If you’re a business owner or professional who earns more than you need to live on, you’ll have to decide how to invest the rest. Should you keep the excess in your corporation to invest? Should you pay yourself additional compensation to invest personally or in your registered retirement savings plan or a tax-free savings account? Here are some key principles that should steer you in the right direction:
- Take salary to make catch-up RRSP contributions. If you have RRSP contribution room available, consider paying yourself additional salary or bonuses to use up that room. This will provide a tax deduction to your company, and result in no tax personally if you contribute the amount to your RRSP. You’ll generally come out ahead this way over leaving the funds in your corporation to invest since the funds in the RRSP grow tax-sheltered. Investing in the corporation instead will generally work better only if you’re focused solely on earning capital gains (and not other income).
- After RRSPs are maximized, use TFSAs to accumulate savings. Once you’ve maximized RRSP contributions, it can make sense to pay yourself additional salary or bonuses to contribute to your TFSA. You’ll accumulate TFSA contribution room each year ($7,000 in 2025) and you can contribute up to $102,000 in 2025 if you’ve never contributed before and were 18 or older back in 2008, when TFSAs were introduced. As with your RRSP, you’ll generally come out ahead paying yourself additional compensation from your company to use up TFSA room since the investments will grow tax-sheltered. Again, there could be an exception if you’re investing solely for capital growth in your corporation.

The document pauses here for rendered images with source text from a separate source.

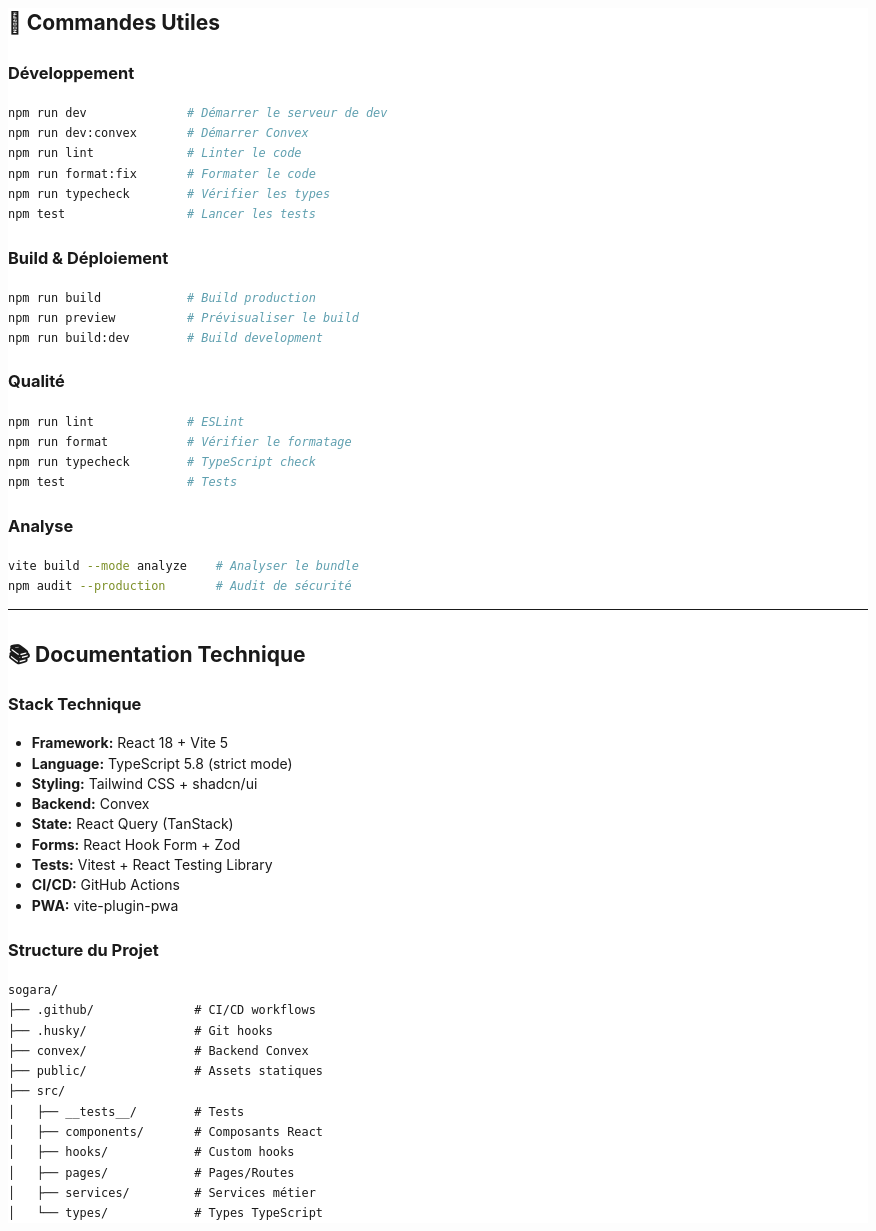 ## 🚀 Commandes Utiles

### Développement
```bash
npm run dev              # Démarrer le serveur de dev
npm run dev:convex       # Démarrer Convex
npm run lint             # Linter le code
npm run format:fix       # Formater le code
npm run typecheck        # Vérifier les types
npm test                 # Lancer les tests
```

### Build & Déploiement
```bash
npm run build            # Build production
npm run preview          # Prévisualiser le build
npm run build:dev        # Build development
```

### Qualité
```bash
npm run lint             # ESLint
npm run format           # Vérifier le formatage
npm run typecheck        # TypeScript check
npm test                 # Tests
```

### Analyse
```bash
vite build --mode analyze    # Analyser le bundle
npm audit --production       # Audit de sécurité
```

---

## 📚 Documentation Technique

### Stack Technique
- **Framework:** React 18 + Vite 5
- **Language:** TypeScript 5.8 (strict mode)
- **Styling:** Tailwind CSS + shadcn/ui
- **Backend:** Convex
- **State:** React Query (TanStack)
- **Forms:** React Hook Form + Zod
- **Tests:** Vitest + React Testing Library
- **CI/CD:** GitHub Actions
- **PWA:** vite-plugin-pwa

### Structure du Projet
```
sogara/
├── .github/              # CI/CD workflows
├── .husky/               # Git hooks
├── convex/               # Backend Convex
├── public/               # Assets statiques
├── src/
│   ├── __tests__/        # Tests
│   ├── components/       # Composants React
│   ├── hooks/            # Custom hooks
│   ├── pages/            # Pages/Routes
│   ├── services/         # Services métier
│   └── types/            # Types TypeScript
```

- Take a salary to create new RRSP contribution room – to a point. I’ve mentioned that it makes sense to take additional salary or bonuses from your corporation if you have existing RRSP or TFSA contribution room. But does it make sense to take additional salary or bonuses for the purpose of creating new RRSP contribution room? The answer is: maybe. If you need the additional cash to meet your costs of living, then, yes, this can make sense. But it doesn’t generally make sense to pay additional salary or bonuses to create RRSP room if you don’t need the funds to live on and if you’re simply going to invest most of those dollars in a non-registered account. In this case, you’ll generally be better off leaving the funds in your corporation since you’ll have more after-tax dollars in the company available to invest.

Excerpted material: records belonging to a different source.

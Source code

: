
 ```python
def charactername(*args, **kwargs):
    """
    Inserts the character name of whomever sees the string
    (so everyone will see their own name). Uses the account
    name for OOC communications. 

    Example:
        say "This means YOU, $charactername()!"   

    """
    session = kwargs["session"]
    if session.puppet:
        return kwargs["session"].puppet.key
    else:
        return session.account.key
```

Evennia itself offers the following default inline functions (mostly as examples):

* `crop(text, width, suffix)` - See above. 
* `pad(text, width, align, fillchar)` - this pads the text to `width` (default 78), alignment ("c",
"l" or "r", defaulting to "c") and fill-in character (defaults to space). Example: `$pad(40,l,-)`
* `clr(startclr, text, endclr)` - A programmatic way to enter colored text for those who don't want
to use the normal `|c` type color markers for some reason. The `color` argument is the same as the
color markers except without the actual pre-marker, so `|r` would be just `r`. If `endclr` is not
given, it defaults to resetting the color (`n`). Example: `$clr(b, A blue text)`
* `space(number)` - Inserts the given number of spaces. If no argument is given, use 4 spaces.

- Take advantage of a holding company for corporate investing. If you keep excess earnings in your operating company rather than paying these to yourself, you’d be wise to move the funds to a holding company. The reasons? First, you won’t want to expose any investments to creditors of your active business. In addition, removing the excess cash from your operating company can preserve your ability to claim the lifetime capital gains exemption on the shares of your business if they’re qualified small business corporation (QSBC) shares. Excess earnings paid as dividends from an operating company to a holding company are generally tax-free to the holding company. (There’s more than one way to structure this, so speak to a tax professional about it.)
- Be aware that you could lose the small business deduction. Investing excess earnings in your active operating company, or an associated holding company, could cause you to lose all or part of your active business’s small business deduction (SBD). It only becomes an issue when passive income exceeds $50,000 annually. It’s not worth panicking over. It can still make sense to invest in a holding company when you’ve used up your RRSP and TFSA room.
- Consider corporate-owned life insurance to save tax. If you use some excess earnings in your corporation to invest in a permanent life insurance policy, you can take advantage of tax-sheltered growth inside the policy. Your life will be insured, and the corporation will own and be beneficiary of the policy. The investment earnings inside the policy will not generally count as passive income and cause a reduction in the SBD mentioned earlier. Upon your death, the insurance proceeds will be paid to the corporation tax-free and will increase the capital dividend account of the corporation – which will allow tax-free capital dividends to be paid to your estate or heirs.